Secondo la tesi più restrittiva, espressa, tra l’altro, in un precedente dello stesso Tribunale capitolino
(Trib. Roma 11 gennaio 2022, n. 259), sul presupposto secondo il quale per ciascun tipo di atto
processuale vi sono specifiche previsioni normative, il contenuto dell’art. 4 D. Lgs. 28/2010
deve essere ritenuto speculare a quello dell’articolo 125 c.p.c., con conseguente necessità
di simmetria tra i fatti rappresentati in sede di mediazione e quanto esposto in sede
processuale, quantomeno sui punti principali e sulle domande formulate.

Diversa la tesi espressa, dal medesimo Tribunale, nella sentenza in commento, laddove
ritiene tollerabile un margine di scostamento fra l’oggetto della citazione e quello dell’istanza di
mediazione, soprattutto quando l’istante non sia, incolpevolmente, a conoscenza di tutti i profili
della domanda.
La questione risulta affrontata anche dal Tribunale di Verona, con la sentenza del 26 aprile
2021, relativa ad una controversia in materia bancaria, nella quale l’istituto di credito
convenuto aveva eccepito l’improcedibilità della domanda giudiziale per mancato
esperimento del procedimento di mediazione in un’ipotesi di mediazione obbligatoria, in
quanto in tale sede non erano state indicate alcune voci di danno, specificate, invece, nel
successivo atto di citazione.
Il Tribunale della città veneta ha deciso per l’infondatezza dell’eccezione di cui sopra,
affermando, a tale proposito, che la difformità tra istanza di mediazione e atto di citazione,
con riferimento all’oggetto e alle ragioni della pretesa, è rilevabile quando, nel giudizio di
merito, la domanda presenti un petitum più ampio e sia fondata su fatti costitutivi ulteriori
rispetto a quelli dedotti nell’ambito della procedura stragiudiziale.
Come emerge dalla difformità di opinione, tra i giudici di merito, la questione non può dirsi
definita e rimane aperta. Lo scrivente rileva, a conclusione della presente nota, come il
problema debba essere posto da un duplice angolo visuale.
Da un lato, con riferimento alla necessità di una perfetta coincidenza tra istanza di
mediazione e domanda giudiziale, in quanto la mediazione è condizione di procedibilità
della domanda giudiziale, con la conseguenza della necessità dell’instaurazione del
contraddittorio su tutti i punti controversi, sin dal procedimento di mediazione.

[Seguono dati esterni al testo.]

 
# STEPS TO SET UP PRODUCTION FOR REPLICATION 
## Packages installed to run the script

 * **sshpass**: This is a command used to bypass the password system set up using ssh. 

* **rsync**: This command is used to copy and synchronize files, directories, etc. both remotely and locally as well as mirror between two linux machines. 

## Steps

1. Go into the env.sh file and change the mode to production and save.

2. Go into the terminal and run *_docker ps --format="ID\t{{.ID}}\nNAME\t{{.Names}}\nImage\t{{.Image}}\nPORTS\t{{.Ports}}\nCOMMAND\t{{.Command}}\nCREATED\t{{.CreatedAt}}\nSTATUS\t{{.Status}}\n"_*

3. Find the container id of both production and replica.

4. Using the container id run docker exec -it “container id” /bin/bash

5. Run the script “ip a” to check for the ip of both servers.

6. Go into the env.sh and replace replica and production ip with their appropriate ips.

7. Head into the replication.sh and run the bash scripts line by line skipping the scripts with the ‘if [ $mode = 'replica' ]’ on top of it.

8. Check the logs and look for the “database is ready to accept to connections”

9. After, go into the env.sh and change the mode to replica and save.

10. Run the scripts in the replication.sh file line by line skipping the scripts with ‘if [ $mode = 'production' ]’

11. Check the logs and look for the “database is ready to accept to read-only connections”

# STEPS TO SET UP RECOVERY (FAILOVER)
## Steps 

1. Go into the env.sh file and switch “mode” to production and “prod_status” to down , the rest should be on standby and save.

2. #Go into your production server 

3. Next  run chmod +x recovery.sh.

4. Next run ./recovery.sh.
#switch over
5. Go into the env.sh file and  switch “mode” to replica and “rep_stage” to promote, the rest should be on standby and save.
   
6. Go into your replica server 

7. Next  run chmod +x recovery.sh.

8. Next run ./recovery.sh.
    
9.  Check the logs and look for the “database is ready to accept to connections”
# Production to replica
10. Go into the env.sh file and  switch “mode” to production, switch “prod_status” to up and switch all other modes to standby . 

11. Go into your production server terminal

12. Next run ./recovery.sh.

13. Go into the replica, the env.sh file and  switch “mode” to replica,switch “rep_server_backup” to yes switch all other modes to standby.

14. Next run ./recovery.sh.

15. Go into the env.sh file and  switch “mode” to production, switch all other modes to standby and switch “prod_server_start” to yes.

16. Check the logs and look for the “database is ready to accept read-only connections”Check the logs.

Il secondo, e ultimo, quello, invece, correlato alla necessità di evitare che la mediazione
venga assimilata, concettualmente, ad un giudizio ed al suo necessario formalismo, con
conseguente snaturamento della mediazione come strumento diverso dal giudizio civile,
collegato agli interessi ed ai bisogni delle parti.
In considerazione di quanto sopra, un intervento, sul punto, della Suprema Corte,
potrebbe essere sicuramente utile e chiarificatore.